§ Saved data entries:
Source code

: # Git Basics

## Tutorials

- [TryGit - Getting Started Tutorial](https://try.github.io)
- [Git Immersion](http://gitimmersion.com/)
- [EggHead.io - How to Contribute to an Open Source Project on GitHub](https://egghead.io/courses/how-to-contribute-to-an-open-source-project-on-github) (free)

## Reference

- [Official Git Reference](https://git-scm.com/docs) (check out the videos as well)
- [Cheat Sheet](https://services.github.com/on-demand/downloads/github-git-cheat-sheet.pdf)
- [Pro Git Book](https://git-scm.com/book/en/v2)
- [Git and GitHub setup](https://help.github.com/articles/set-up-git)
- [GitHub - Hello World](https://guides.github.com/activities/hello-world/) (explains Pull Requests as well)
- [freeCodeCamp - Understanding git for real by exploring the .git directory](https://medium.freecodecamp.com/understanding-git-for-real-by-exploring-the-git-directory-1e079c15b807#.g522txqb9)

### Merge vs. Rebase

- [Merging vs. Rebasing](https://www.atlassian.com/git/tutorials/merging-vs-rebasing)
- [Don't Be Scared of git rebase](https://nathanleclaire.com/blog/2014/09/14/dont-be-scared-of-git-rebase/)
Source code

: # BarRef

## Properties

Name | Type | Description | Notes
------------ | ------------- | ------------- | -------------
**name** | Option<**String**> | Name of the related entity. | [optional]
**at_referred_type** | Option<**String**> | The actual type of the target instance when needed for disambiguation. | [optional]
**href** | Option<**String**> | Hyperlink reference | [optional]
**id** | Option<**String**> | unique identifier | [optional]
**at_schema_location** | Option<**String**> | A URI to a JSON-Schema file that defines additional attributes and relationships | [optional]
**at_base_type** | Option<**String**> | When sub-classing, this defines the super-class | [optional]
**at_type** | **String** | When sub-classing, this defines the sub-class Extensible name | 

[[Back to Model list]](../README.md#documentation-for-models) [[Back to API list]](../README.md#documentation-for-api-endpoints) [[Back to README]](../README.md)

§ TASK: Repeat every line of the data, exactly and in full.

§ WORKED SOLUTION:
Source code

: # Git Basics

## Tutorials

- [TryGit - Getting Started Tutorial](https://try.github.io)
- [Git Immersion](http://gitimmersion.com/)
- [EggHead.io - How to Contribute to an Open Source Project on GitHub](https://egghead.io/courses/how-to-contribute-to-an-open-source-project-on-github) (free)

## Reference

- [Official Git Reference](https://git-scm.com/docs) (check out the videos as well)
- [Cheat Sheet](https://services.github.com/on-demand/downloads/github-git-cheat-sheet.pdf)
- [Pro Git Book](https://git-scm.com/book/en/v2)
- [Git and GitHub setup](https://help.github.com/articles/set-up-git)
- [GitHub - Hello World](https://guides.github.com/activities/hello-world/) (explains Pull Requests as well)
- [freeCodeCamp - Understanding git for real by exploring the .git directory](https://medium.freecodecamp.com/understanding-git-for-real-by-exploring-the-git-directory-1e079c15b807#.g522txqb9)

### Merge vs. Rebase

- [Merging vs. Rebasing](https://www.atlassian.com/git/tutorials/merging-vs-rebasing)
- [Don't Be Scared of git rebase](https://nathanleclaire.com/blog/2014/09/14/dont-be-scared-of-git-rebase/)
Source code

: # BarRef

## Properties

Name | Type | Description | Notes
------------ | ------------- | ------------- | -------------
**name** | Option<**String**> | Name of the related entity. | [optional]
**at_referred_type** | Option<**String**> | The actual type of the target instance when needed for disambiguation. | [optional]
**href** | Option<**String**> | Hyperlink reference | [optional]
**id** | Option<**String**> | unique identifier | [optional]
**at_schema_location** | Option<**String**> | A URI to a JSON-Schema file that defines additional attributes and relationships | [optional]
**at_base_type** | Option<**String**> | When sub-classing, this defines the super-class | [optional]
**at_type** | **String** | When sub-classing, this defines the sub-class Extensible name | 

[[Back to Model list]](../README.md#documentation-for-models) [[Back to API list]](../README.md#documentation-for-api-endpoints) [[Back to README]](../README.md)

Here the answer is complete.